ÜÇ GÜZEL HABER
Müslümanları ümitsizliğe sevk eden yorumlara karşı çıkan her zaman ümit ve müjde veren Bediüzzaman Said Nursî Hazretleri,“İfrat ediyorsun, hayâli hakîkat gösteriyorsun. (...) Zaman âhirzamandır, gittikçe daha fenâlaşacak” diyenlere karşı tarihe geçen şu cevabı vermiştir: “Neden? Dünya herkese terakkî dünyası olsun da, yalnız bizim için tedennî dünyası olsun, öyle mi? İşte, ben de sizinle konuşmayacağım, şu tarafa dönüyorum, müstakbeldeki insanlarla konuşacağım.” (Münâzarât, s. 87)
Günümüzde de üzücü haberlerle müjdeli haber ve hadiselerin mücadelesi yaşanıyor. Dünyaya “iyiler” ve “kötüler” yani “Birinci Avrupa” ve “İkinci Avrupa” gerçeğinden bakıldığında hadiseler daha isabetli bir şekilde yorumlanabilir.

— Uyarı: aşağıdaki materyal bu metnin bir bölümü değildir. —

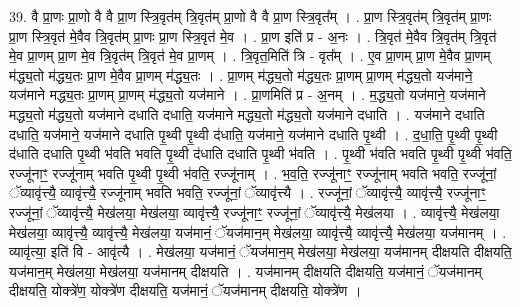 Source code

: \documentclass[17pt]{extarticle}
\begin{document}
39. वै प्रा॒णः प्रा॒णो वै वै प्रा॒ण स्त्रि॒वृत॑म् त्रि॒वृत॑म् प्रा॒णो वै वै प्रा॒ण स्त्रि॒वृत᳚म् । . प्रा॒ण स्त्रि॒वृत॑म् त्रि॒वृत॑म् प्रा॒णः प्रा॒ण स्त्रि॒वृत॑ मे॒वैव त्रि॒वृत॑म् प्रा॒णः प्रा॒ण स्त्रि॒वृत॑ मे॒व । . प्रा॒ण इति॑ प्र - अ॒नः । . त्रि॒वृत॑ मे॒वैव त्रि॒वृत॑म् त्रि॒वृत॑ मे॒व प्रा॒णम् प्रा॒ण मे॒व त्रि॒वृत॑म् त्रि॒वृत॑ मे॒व प्रा॒णम् । . त्रि॒वृत॒मिति॑ त्रि - वृत᳚म् । . ए॒व प्रा॒णम् प्रा॒ण मे॒वैव प्रा॒णम् म॑द्ध्य॒तो म॑द्ध्य॒तः प्रा॒ण मे॒वैव प्रा॒णम् म॑द्ध्य॒तः । . प्रा॒णम् म॑द्ध्य॒तो म॑द्ध्य॒तः प्रा॒णम् प्रा॒णम् म॑द्ध्य॒तो यज॑माने॒ यज॑माने मद्ध्य॒तः प्रा॒णम् प्रा॒णम् म॑द्ध्य॒तो यज॑माने । . प्रा॒णमिति॑ प्र - अ॒नम् । . म॒द्ध्य॒तो यज॑माने॒ यज॑माने मद्ध्य॒तो म॑द्ध्य॒तो यज॑माने दधाति दधाति॒ यज॑माने मद्ध्य॒तो म॑द्ध्य॒तो यज॑माने दधाति । . यज॑माने दधाति दधाति॒ यज॑माने॒ यज॑माने दधाति पृ॒थ्वी पृ॒थ्वी द॑धाति॒ यज॑माने॒ यज॑माने दधाति पृ॒थ्वी । . द॒धा॒ति॒ पृ॒थ्वी पृ॒थ्वी द॑धाति दधाति पृ॒थ्वी भ॑वति भवति पृ॒थ्वी द॑धाति दधाति पृ॒थ्वी भ॑वति । . पृ॒थ्वी भ॑वति भवति पृ॒थ्वी पृ॒थ्वी भ॑वति॒ रज्जू॑नाꣳ॒॒ रज्जू॑नाम् भवति पृ॒थ्वी पृ॒थ्वी भ॑वति॒ रज्जू॑नाम् । . भ॒व॒ति॒ रज्जू॑नाꣳ॒॒ रज्जू॑नाम् भवति भवति॒ रज्जू॑नां॒ ॅव्यावृ॑त्त्यै॒ व्यावृ॑त्त्यै॒ रज्जू॑नाम् भवति भवति॒ रज्जू॑नां॒ ॅव्यावृ॑त्त्यै । . रज्जू॑नां॒ ॅव्यावृ॑त्त्यै॒ व्यावृ॑त्त्यै॒ रज्जू॑नाꣳ॒॒ रज्जू॑नां॒ ॅव्यावृ॑त्त्यै॒ मेख॑लया॒ मेख॑लया॒ व्यावृ॑त्त्यै॒ रज्जू॑नाꣳ॒॒ रज्जू॑नां॒ ॅव्यावृ॑त्त्यै॒ मेख॑लया । . व्यावृ॑त्त्यै॒ मेख॑लया॒ मेख॑लया॒ व्यावृ॑त्त्यै॒ व्यावृ॑त्त्यै॒ मेख॑लया॒ यज॑मानं॒ ॅयज॑मान॒म् मेख॑लया॒ व्यावृ॑त्त्यै॒ व्यावृ॑त्त्यै॒ मेख॑लया॒ यज॑मानम् । . व्यावृ॑त्या॒ इति॑ वि - आवृ॑त्यै । . मेख॑लया॒ यज॑मानं॒ ॅयज॑मान॒म् मेख॑लया॒ मेख॑लया॒ यज॑मानम् दीक्षयति दीक्षयति॒ यज॑मान॒म् मेख॑लया॒ मेख॑लया॒ यज॑मानम् दीक्षयति । . यज॑मानम् दीक्षयति दीक्षयति॒ यज॑मानं॒ ॅयज॑मानम् दीक्षयति॒ योक्त्रे॑ण॒ योक्त्रे॑ण दीक्षयति॒ यज॑मानं॒ ॅयज॑मानम् दीक्षयति॒ योक्त्रे॑ण । \newline
\end{document}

Bir günde duyulan üç müjdeli haber, “Birinci Avrupa” anlayışının yaygınlaşacağını akla getiriyor. İlk haber Avusturya’dan: “Avusturyalı rahip ve teolog Paul Zulehner, aşırı sağcı hükümetin anaokullarında yürürlüğe giren başörtüsü yasağını, ilkokullarda da uygulamak istemesine tepki göstererek “Devletin başörtüsüne müdahale etmesi, tamamen totaliter bir saldırıdır” ifadesini kullandı. Zulehner, Kurier gazetesine yaptığı açıklamada, hükümetin meclis eğitim komisyonuna taşıdığı ilkokullarda başörtüsünün yasaklanmasına ilişkin yasa tasarısının “mantık dışı bir yasak” olduğunu belirtti. Avusturya’daki Müslüman genç kızların hükümetin yorumladığı gibi kişiler olmadığına dikkati çeken Zulehner, aşırı sağcı hükümetin hangi hakla başörtüsü konusuna müdahil olduğunu anlamlandıramadığını ifade etti. Zulehner, hükümetin dinî gruplar arasında adaletsizce hareket ettiğini söyleyerek “Eğer başörtüsü yasaklanıyorsa bütün okullardan haç işareti de derhal kaldırılmalı” görüşünü paylaştı. Yasa tasarısına göre, ilkokul öğrencilerinin 10 yaşına kadar başlarını örtmeleri yasaklanacak. Yasak yalnız Müslümanlara ait başörtüsünü değil aynı zamanda Sihizm dini mensuplarının kullandığı türbanı da kapsayacak.” (AA, 23 Ek m 2018)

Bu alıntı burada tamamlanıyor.